The answer should be one number only, namely how many lines of the records hold the word "pinyinscope".
Top of DATA SECTION
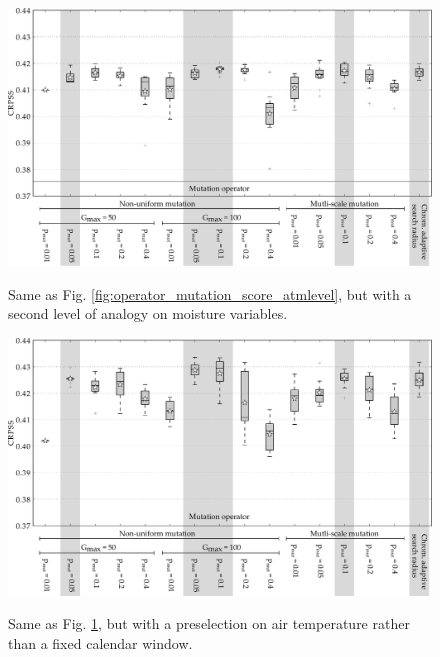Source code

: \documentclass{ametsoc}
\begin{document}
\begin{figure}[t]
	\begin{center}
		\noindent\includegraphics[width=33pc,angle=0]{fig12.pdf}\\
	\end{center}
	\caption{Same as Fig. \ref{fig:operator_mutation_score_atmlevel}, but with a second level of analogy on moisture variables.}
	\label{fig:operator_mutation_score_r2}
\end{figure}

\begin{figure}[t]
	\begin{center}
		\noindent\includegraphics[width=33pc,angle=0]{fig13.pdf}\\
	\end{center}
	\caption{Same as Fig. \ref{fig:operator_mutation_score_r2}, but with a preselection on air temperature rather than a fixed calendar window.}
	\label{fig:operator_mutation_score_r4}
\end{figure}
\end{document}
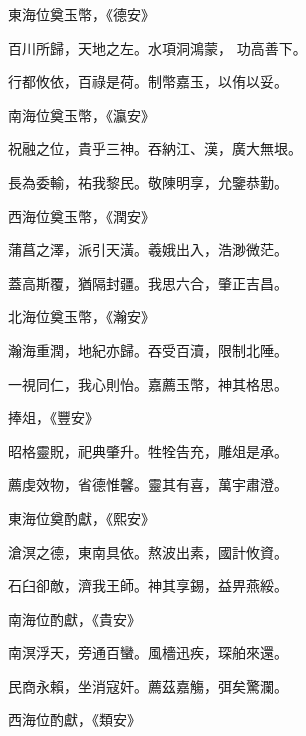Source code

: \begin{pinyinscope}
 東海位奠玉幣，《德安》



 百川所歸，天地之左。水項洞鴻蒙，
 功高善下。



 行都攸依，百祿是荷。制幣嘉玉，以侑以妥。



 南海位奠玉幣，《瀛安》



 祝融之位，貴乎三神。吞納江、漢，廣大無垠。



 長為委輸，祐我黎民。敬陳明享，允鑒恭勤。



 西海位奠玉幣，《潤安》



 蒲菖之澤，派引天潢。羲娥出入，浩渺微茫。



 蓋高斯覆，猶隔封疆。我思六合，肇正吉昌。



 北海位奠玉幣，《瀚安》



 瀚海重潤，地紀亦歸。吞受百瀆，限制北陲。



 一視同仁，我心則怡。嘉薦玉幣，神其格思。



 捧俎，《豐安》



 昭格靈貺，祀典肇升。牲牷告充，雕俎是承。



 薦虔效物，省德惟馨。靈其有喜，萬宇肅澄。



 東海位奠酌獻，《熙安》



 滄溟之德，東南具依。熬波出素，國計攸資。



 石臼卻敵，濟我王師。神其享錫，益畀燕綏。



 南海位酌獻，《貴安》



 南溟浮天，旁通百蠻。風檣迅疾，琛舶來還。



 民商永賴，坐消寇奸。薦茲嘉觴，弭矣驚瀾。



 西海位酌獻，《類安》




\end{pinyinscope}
Bottom of DATA SECTION
Top of DATA SECTION
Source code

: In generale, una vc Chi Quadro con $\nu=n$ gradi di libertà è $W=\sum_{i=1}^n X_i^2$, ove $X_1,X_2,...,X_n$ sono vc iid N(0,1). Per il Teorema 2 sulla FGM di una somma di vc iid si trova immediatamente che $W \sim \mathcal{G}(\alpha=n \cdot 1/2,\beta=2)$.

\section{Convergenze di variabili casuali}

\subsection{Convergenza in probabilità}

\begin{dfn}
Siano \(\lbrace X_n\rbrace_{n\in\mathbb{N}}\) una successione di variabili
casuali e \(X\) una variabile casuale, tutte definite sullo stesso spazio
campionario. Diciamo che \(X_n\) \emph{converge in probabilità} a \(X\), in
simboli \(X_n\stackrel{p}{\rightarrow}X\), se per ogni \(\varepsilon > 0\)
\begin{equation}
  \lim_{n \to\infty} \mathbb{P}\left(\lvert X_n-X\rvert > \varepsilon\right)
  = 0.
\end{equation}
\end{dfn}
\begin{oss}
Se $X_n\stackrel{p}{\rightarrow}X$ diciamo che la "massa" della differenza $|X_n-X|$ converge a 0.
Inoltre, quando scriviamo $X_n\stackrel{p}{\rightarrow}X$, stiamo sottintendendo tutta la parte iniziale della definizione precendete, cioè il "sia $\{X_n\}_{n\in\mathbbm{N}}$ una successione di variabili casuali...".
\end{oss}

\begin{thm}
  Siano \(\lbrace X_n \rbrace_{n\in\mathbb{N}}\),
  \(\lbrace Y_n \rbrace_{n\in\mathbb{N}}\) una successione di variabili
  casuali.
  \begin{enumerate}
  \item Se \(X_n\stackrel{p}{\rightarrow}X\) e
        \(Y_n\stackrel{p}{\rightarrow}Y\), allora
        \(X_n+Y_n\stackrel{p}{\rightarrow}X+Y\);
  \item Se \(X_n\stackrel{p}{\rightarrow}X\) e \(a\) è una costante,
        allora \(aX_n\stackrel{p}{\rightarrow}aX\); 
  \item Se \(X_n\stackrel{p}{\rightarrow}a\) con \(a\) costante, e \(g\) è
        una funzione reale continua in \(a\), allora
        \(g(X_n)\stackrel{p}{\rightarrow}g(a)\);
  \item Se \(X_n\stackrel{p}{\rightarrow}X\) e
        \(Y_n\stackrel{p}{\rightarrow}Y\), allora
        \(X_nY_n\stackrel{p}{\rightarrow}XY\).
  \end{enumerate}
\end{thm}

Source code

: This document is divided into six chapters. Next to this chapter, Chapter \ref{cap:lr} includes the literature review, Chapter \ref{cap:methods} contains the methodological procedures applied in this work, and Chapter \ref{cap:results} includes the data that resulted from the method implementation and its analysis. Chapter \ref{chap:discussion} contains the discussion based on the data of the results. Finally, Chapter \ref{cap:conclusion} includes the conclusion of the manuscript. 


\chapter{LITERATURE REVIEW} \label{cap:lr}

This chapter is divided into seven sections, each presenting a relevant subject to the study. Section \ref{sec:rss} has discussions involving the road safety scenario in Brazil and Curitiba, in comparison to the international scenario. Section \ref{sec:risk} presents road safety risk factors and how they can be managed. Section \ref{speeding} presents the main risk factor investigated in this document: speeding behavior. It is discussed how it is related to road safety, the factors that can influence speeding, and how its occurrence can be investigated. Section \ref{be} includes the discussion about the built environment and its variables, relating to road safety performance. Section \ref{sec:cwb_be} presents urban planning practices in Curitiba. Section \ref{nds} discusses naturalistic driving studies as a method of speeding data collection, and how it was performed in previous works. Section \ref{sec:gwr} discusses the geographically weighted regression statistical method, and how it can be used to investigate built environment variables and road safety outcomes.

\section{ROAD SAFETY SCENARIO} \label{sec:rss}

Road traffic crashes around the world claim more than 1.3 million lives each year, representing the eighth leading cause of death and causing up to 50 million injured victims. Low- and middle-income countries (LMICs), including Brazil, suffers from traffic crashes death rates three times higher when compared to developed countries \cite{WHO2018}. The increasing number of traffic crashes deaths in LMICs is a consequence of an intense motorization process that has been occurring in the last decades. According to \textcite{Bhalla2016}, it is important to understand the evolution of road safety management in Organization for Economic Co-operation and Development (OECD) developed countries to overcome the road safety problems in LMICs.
Bottom of DATA SECTION
• [COMPLETED TASK]
2